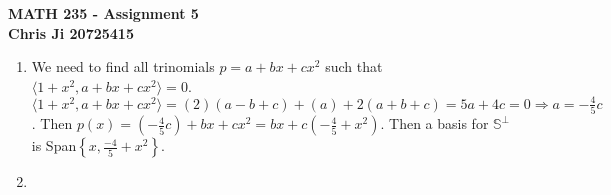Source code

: \documentclass[10pt,english]{article}
\begin{document}
\noindent \begin{center}
\textbf{\large{}MATH 235 - Assignment 5}\\
\textbf{\large{}Chris Ji 20725415}
\par\end{center}{\large \par}
\medskip{}

\begin{enumerate}
\item We need to find all trinomials $p=a+bx+cx^2$ such that $\langle 1+x^2,a+bx+cx^2\rangle=0$. $\langle1+x^2,a+bx+cx^2\rangle=(2)(a-b+c)+(a)+2(a+b+c)=5a+4c=0\Rightarrow a=-\frac{4}{5}c$. Then $p(x)=(-\frac{4}{5}c)+bx+cx^2=bx+c(-\frac{4}{5}+x^2)$. Then a basis for $\mathbb{S}^\perp$ is Span$\left\{x,\frac{-4}{5}+x^2\right\}$.

\pagebreak
\item \begin{enumerate}

\end{enumerate}
\end{enumerate}
\end{document}
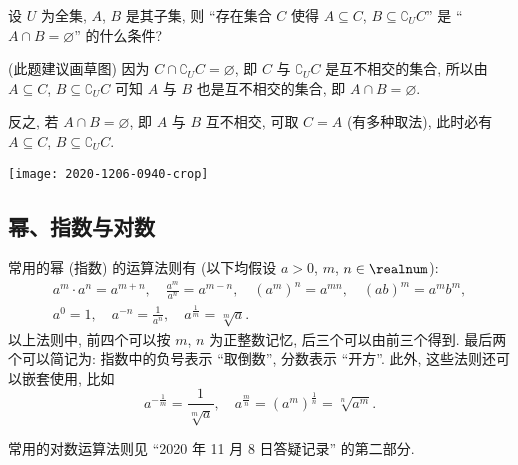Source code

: \begin{example}
    设 $U$ 为全集, $A$, $B$ 是其子集, 则 ``存在集合 $C$ 使得 $A\subseteq C$, $B\subseteq \complement_U C$'' 是 ``$A\cap B=\varnothing$'' 的什么条件?
\end{example}
\begin{solution}
    (此题建议画草图) 因为 $C\cap \complement_U C= \varnothing$, 即 $C$ 与 $\complement_U C$ 是互不相交的集合, 所以由 $A\subseteq C$, $B\subseteq \complement_U C$ 可知 $A$ 与 $B$ 也是互不相交的集合, 即 $A\cap B=\varnothing$.
    
    反之, 若 $A\cap B=\varnothing$, 即 $A$ 与 $B$ 互不相交, 可取 $C=A$ (有多种取法), 此时必有 $A\subseteq C$, $B\subseteq \complement_U C$.
    
    \begin{center}
        \texttt{[image: 2020-1206-0940-crop]}
    \end{center}
\end{solution}

\subsection{幂、指数与对数}

常用的幂 (指数) 的运算法则有 (以下均假设 $a>0$, $m$, $n\in\realnum$):
\[\begin{gathered}
    a^m\cdot a^n= a^{m+n},\quad \frac{a^m}{a^n}= a^{m-n},\quad 
        (a^m)^n= a^{mn},\quad (ab)^m= a^mb^m,\\
    a^0= 1,\quad a^{-n}= \frac1{a^n},\quad a^{\frac1m}=\sqrt[m]{a}.
    \end{gathered}\]
以上法则中, 前四个可以按 $m$, $n$ 为正整数记忆, 后三个可以由前三个得到. 最后两个可以简记为: 指数中的负号表示 ``取倒数'', 分数表示 ``开方''. 此外, 这些法则还可以嵌套使用, 比如
\[a^{-\frac1m}= \frac1{\sqrt[m]{a}},\quad
    a^{\frac{m}n}= (a^m)^\frac1n= \sqrt[n]{a^m}.\]
    
常用的对数运算法则见 ``2020 年 11 月 8 日答疑记录'' 的第二部分.

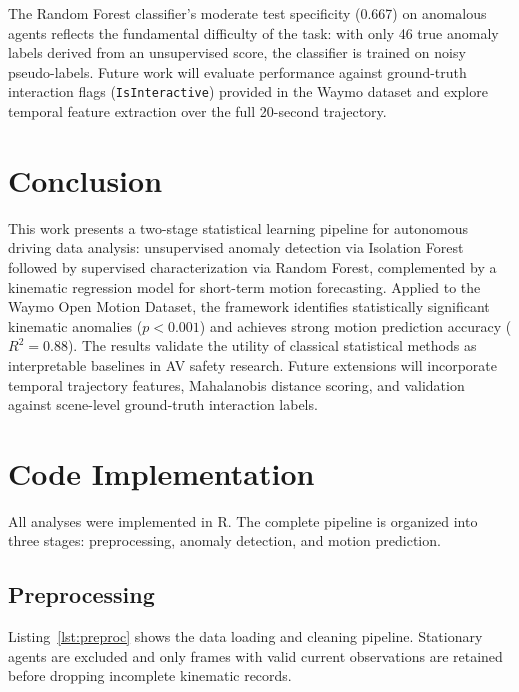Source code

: \documentclass[conference]{IEEEtran}
\begin{document}
The Random Forest classifier's moderate test specificity (0.667) on anomalous agents reflects the fundamental difficulty of the task: with only 46 true anomaly labels derived from an unsupervised score, the classifier is trained on noisy pseudo-labels. Future work will evaluate performance against ground-truth interaction flags (\texttt{IsInteractive}) provided in the Waymo dataset and explore temporal feature extraction over the full 20-second trajectory.

\section{Conclusion}

This work presents a two-stage statistical learning pipeline for autonomous driving data analysis: unsupervised anomaly detection via Isolation Forest followed by supervised characterization via Random Forest, complemented by a kinematic regression model for short-term motion forecasting. Applied to the Waymo Open Motion Dataset, the framework identifies statistically significant kinematic anomalies ($p < 0.001$) and achieves strong motion prediction accuracy ($R^2 = 0.88$). The results validate the utility of classical statistical methods as interpretable baselines in AV safety research. Future extensions will incorporate temporal trajectory features, Mahalanobis distance scoring, and validation against scene-level ground-truth interaction labels.

\section{Code Implementation}

All analyses were implemented in R. The complete pipeline is organized into three stages: preprocessing, anomaly detection, and motion prediction.

\subsection{Preprocessing}

Listing~\ref{lst:preproc} shows the data loading and cleaning pipeline. Stationary agents are excluded and only frames with valid current observations are retained before dropping incomplete kinematic records.
\end{document}
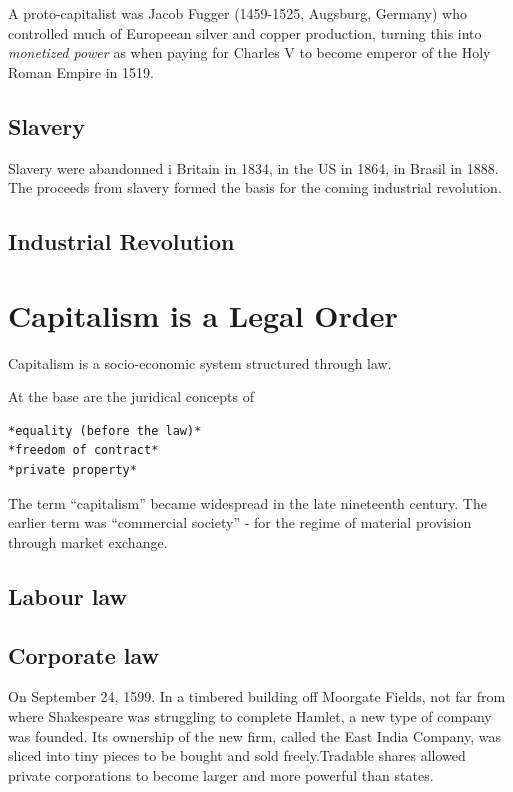 \documentclass[
]{book}
\begin{document}
A proto-capitalist was Jacob Fugger (1459-1525, Augsburg, Germany) who controlled
much of Europeean silver and copper production, turning this into \emph{monetized power}
as when paying for Charles V to become emperor of the Holy Roman Empire in 1519.

\hypertarget{slavery}{%
\section{Slavery}\label{slavery}}

Slavery were abandonned i Britain in 1834, in the US in 1864, in Brasil in 1888.
The proceeds from slavery formed the basis for the coming industrial revolution.

\hypertarget{industrial-revolution}{%
\section{Industrial Revolution}\label{industrial-revolution}}

\hypertarget{capitalism-is-a-legal-order}{%
\chapter{Capitalism is a Legal Order}\label{capitalism-is-a-legal-order}}

Capitalism is a socio-economic system structured through law.

At the base are the juridical concepts of

\begin{verbatim}
*equality (before the law)*
*freedom of contract*
*private property*
\end{verbatim}

The term ``capitalism'' became widespread in the late nineteenth century.
The earlier term was ``commercial society'' - for the regime of
material provision through market exchange.

\hypertarget{labour-law}{%
\section{Labour law}\label{labour-law}}

\hypertarget{corporate-law}{%
\section{Corporate law}\label{corporate-law}}

On September 24, 1599. In a timbered building off Moorgate Fields, not far from where Shakespeare was struggling to complete Hamlet, a new type of company was founded. Its ownership of the new firm, called the East India Company, was sliced into tiny pieces to be bought and sold freely.Tradable shares allowed private corporations to become larger and more powerful than states.
\end{document}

▸ TASK TO COMPLETE
Only the lines that contain the string "subseteq" should be copied from the entries above.

▸ SOLUTION FOR THIS TASK
    设 $U$ 为全集, $A$, $B$ 是其子集, 则 ``存在集合 $C$ 使得 $A\subseteq C$, $B\subseteq \complement_U C$'' 是 ``$A\cap B=\varnothing$'' 的什么条件?
    (此题建议画草图) 因为 $C\cap \complement_U C= \varnothing$, 即 $C$ 与 $\complement_U C$ 是互不相交的集合, 所以由 $A\subseteq C$, $B\subseteq \complement_U C$ 可知 $A$ 与 $B$ 也是互不相交的集合, 即 $A\cap B=\varnothing$.
    反之, 若 $A\cap B=\varnothing$, 即 $A$ 与 $B$ 互不相交, 可取 $C=A$ (有多种取法), 此时必有 $A\subseteq C$, $B\subseteq \complement_U C$.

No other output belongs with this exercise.